When tracing context is active, the insert path can add trace information into
the payload before writing it. If use_local_time is enabled and no run_at
is supplied, the Rust process time is used as the job's run time; otherwise the
SQL layer uses database time.
Fetching Jobs
Workers do not scan every job type. During initialization they know the task
identifiers they can run, and fetch only jobs whose task_id is in that set.
The fetch query requires:
is_available = truerun_at <= now(), or the supplied local timestamp- no forbidden flags selected by this worker
- an available queue when the job belongs to a named queue
Jobs are ordered by priority asc, run_at asc, then locked with:
for update
skip locked
After selecting a row, the same query increments attempts, sets locked_by
to the worker id, and records locked_at. For queued jobs, the related
job_queues row is also locked by the worker. This is the core coordination
mechanism that lets multiple worker processes share the same PostgreSQL queue
without taking the same job.
Worker Loop
Worker::run() performs the runtime lifecycle in this order:
- Register the worker when recovery support is enabled.

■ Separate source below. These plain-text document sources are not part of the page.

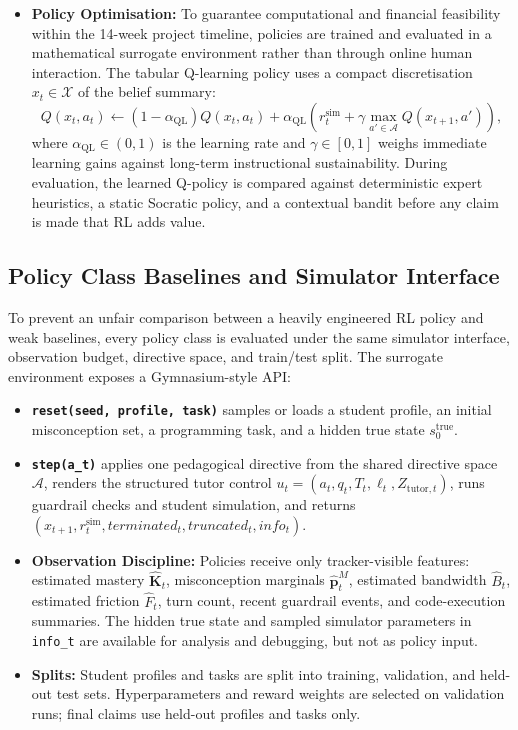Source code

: \documentclass[11pt,a4paper]{report}
\begin{document}
\begin{itemize}
    \item \textbf{Policy Optimisation:} To guarantee computational and financial feasibility within the 14-week project timeline, policies are trained and evaluated in a mathematical surrogate environment rather than through online human interaction. The tabular Q-learning policy uses a compact discretisation $x_t \in \mathcal{X}$ of the belief summary:
    \begin{equation}
        Q(x_t,a_t) \gets (1-\alpha_{\text{QL}})Q(x_t,a_t)
        + \alpha_{\text{QL}}
        \left(r_t^{\text{sim}} + \gamma \max_{a' \in \mathcal{A}} Q(x_{t+1},a')\right),
    \end{equation}
    where $\alpha_{\text{QL}}\in(0,1)$ is the learning rate and $\gamma\in[0,1]$ weighs immediate learning gains against long-term instructional sustainability. During evaluation, the learned Q-policy is compared against deterministic expert heuristics, a static Socratic policy, and a contextual bandit before any claim is made that RL adds value.
\end{itemize}

\subsection{Policy Class Baselines and Simulator Interface}
To prevent an unfair comparison between a heavily engineered RL policy and weak baselines, every policy class is evaluated under the same simulator interface, observation budget, directive space, and train/test split. The surrogate environment exposes a Gymnasium-style API:
\begin{itemize}
    \item \textbf{\texttt{reset(seed, profile, task)}} samples or loads a student profile, an initial misconception set, a programming task, and a hidden true state $s_0^{\text{true}}$.
    \item \textbf{\texttt{step(a\_t)}} applies one pedagogical directive from the shared directive space $\mathcal{A}$, renders the structured tutor control $u_t=(a_t,q_t,T_t,\ell_t,Z_{\text{tutor},t})$, runs guardrail checks and student simulation, and returns $(x_{t+1}, r_t^{\text{sim}}, terminated_t, truncated_t, info_t)$.
    \item \textbf{Observation Discipline:} Policies receive only tracker-visible features: estimated mastery $\hat{\mathbf{K}}_t$, misconception marginals $\hat{\mathbf{p}}^M_t$, estimated bandwidth $\hat{B}_t$, estimated friction $\hat{F}_t$, turn count, recent guardrail events, and code-execution summaries. The hidden true state and sampled simulator parameters in \texttt{info\_t} are available for analysis and debugging, but not as policy input.
    \item \textbf{Splits:} Student profiles and tasks are split into training, validation, and held-out test sets. Hyperparameters and reward weights are selected on validation runs; final claims use held-out profiles and tasks only.
\end{itemize}
\end{document}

- Emit worker start hooks.
- Spawn recovery background tasks.
- Run the crontab scheduler and job runner together.
- Wait for completion and failure batchers to flush on shutdown.
- Stop recovery tasks, emit shutdown hooks, and deregister the worker.
The job runner listens for job signals. A signal can come from the PostgreSQL
listener, the polling interval, run_once, or the local queue. Each signal is
fanned out to the configured concurrency so idle worker tasks can attempt to
fetch jobs. Signals are wakeup hints rather than durable work items, so the
dispatcher coalesces them when worker tasks are already saturated. This keeps
PostgreSQL notification listeners drained while polling still provides the
fallback path for missed or future work.
There are two fetch modes:
- Direct mode fetches one job per worker task with
get_job. - Local queue mode prefetches jobs with
batch_get_jobsand wakes worker tasks through an internal signal when cached jobs are available.
Both modes end in the same execution and release logic.
Running a Task
After a job is fetched, the worker looks up the registered handler by the job's task identifier. If no identifier or function is found, the job is released through the failure path.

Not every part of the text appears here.